Em minha trajetória como professor e historiador, sempre me emociono com histórias de educadores que se dedicaram verdadeiramente à educação e, podemos afirmar após breve pesquisa que Salomão Becker era um desses professores. Ele era professor no Ginásio Caetano de Campos, em São Paulo — e por volta de 1947 percebeu que o professor também se esgotava, que o segundo semestre escolar estendia-se sem trégua, sem um momento coletivo de reflexão ou afeto entre colegas e alunos.

Neste sentido, Becker se questionou: por que não reservar um dia para descanso, abraço, confraternização — um dia para os professores serem vistos? Ele sugeriu que os estudantes trouxessem pequenas ofertas (doces, salgadinhos) e que todos cuidassem de si. Essa ideia, nascida da empatia, rapidamente ganhou adesão nas escolas paulistas. Ele chamou a atenção para algo que ainda hoje é atual: o cuidado docente, a empatia, a saúde mental, a necessidade de pausar, pensar e reconhecer o valor profissional entre pares.
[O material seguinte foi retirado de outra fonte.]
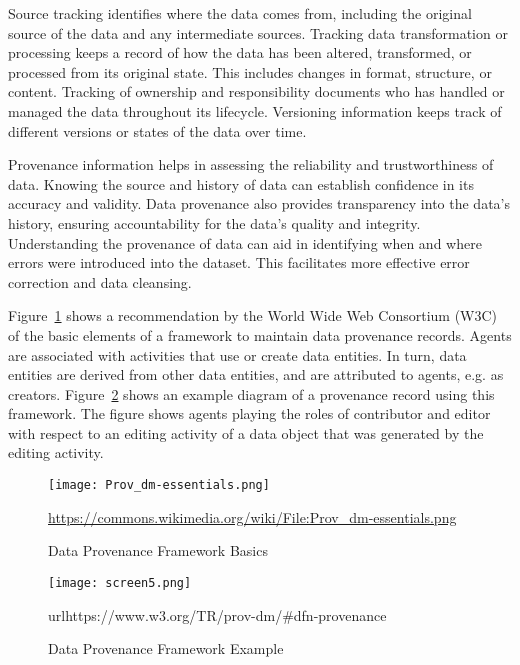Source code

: Source tracking identifies where the data comes from, including the original source of the data and any intermediate sources. Tracking data transformation or processing keeps a record of how the data has been altered, transformed, or processed from its original state. This includes changes in format, structure, or content. Tracking of ownership and responsibility documents who has handled or managed the data throughout its lifecycle. Versioning information keeps track of different versions or states of the data over time.

Provenance information helps in assessing the reliability and trustworthiness of data. Knowing the source and history of data can establish confidence in its accuracy and validity. Data provenance also provides transparency into the data's history, ensuring accountability for the data's quality and integrity. Understanding the provenance of data can aid in identifying when and where errors were introduced into the dataset. This facilitates more effective error correction and data cleansing.

Figure~\ref{fig:provenancedm} shows a recommendation by the World Wide Web Consortium (W3C) of the basic elements of a framework to maintain data provenance records. Agents are associated with activities that use or create data entities. In turn, data entities are derived from other data entities, and are attributed to agents, e.g. as creators. Figure~\ref{fig:provenanceexample} shows an example diagram of a provenance record using this framework. The figure shows agents playing the roles of contributor and editor with respect to an editing activity of a data object that was generated by the editing activity. 

\begin{figure}[h]
\centering
\texttt{[image: Prov\_dm-essentials.png]}

\scriptsize{\url{https://commons.wikimedia.org/wiki/File:Prov_dm-essentials.png}}
\caption{Data Provenance Framework Basics}
\label{fig:provenancedm}
\end{figure}


\begin{figure}[h]
\centering
\texttt{[image: screen5.png]}

\scriptsize{url{https://www.w3.org/TR/prov-dm/\#dfn-provenance}}
\caption{Data Provenance Framework Example}
\label{fig:provenanceexample}
\end{figure}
Mas Becker sabia que não bastava o gesto simbólico — era necessário um referencial jurídico e histórico. Por isso ele escolheu a data 15 de outubro, em alusão ao decreto imperial de 1827 que instituiu o ensino elementar no Brasil. Essa escolha não era arbitrária: buscava conectar o afeto à autoridade legal — como se dissesse: “o professor é central porque sempre foi central, desde o começo”.

Com isso, em 1947, São Paulo comemorava o primeiro evento em homenagem aos professores e no ano seguinte, o Governador de São Paulo, Adhemar de Barros promulgou a Lei Estadual nº 174, de 13 de outubro de 1948, que instituiu o Dia do Professor no Estado.

Ele se tornou, assim, uma espécie de portador de semente pedagógica para aquilo que viria a ser a celebração nacional da profissão docente.


2. Antonieta de Barros: política, voz negra e instituição da lei estadual

Enquanto Becker atuava em sala de aula e nas escolas de São Paulo, em outro canto do país surgia uma mulher negra que unia docência, jornalismo e ativismo político: Antonieta de Barros. Nascida em Florianópolis (SC) em 11 de julho de 1901, filha de Catarina Waltrich — que havia sido escravizada — Antonieta quebrou as fraturas sociais, rompeu preconceitos ao afirmar-se como professora, escritora e, logo após a redemocratização do Brasil pós-ditadura Varguista, tornou-se a primeira deputada estadual negra em um estado majoritariamente branco. 

Em 1948, já ocupando a Assembleia Legislativa catarinense, ela propôs e aprovou a Lei nº 145, de 12 de outubro, que instituía o Dia do Professor no estado de Santa Catarina, definindo a data de 15 de outubro como feriado escolar estadual. Vale destacar que esse é o primeiro registro histórico de legislação que homenageia o Professor.

Em seu discurso na tribuna, Antonieta evocou não só o valor simbólico de homenagear os professores, mas a necessidade de reconhecer formalmente seus méritos. Ela resgatou a ideia de Becker, mencionando que sua proposta se inspirava no gesto de congraçamento docente que ele havia sugerido, e defendeu que esta homenagem deveria atingir toda “a grande Legião Anônima” que ensina nas escolas. 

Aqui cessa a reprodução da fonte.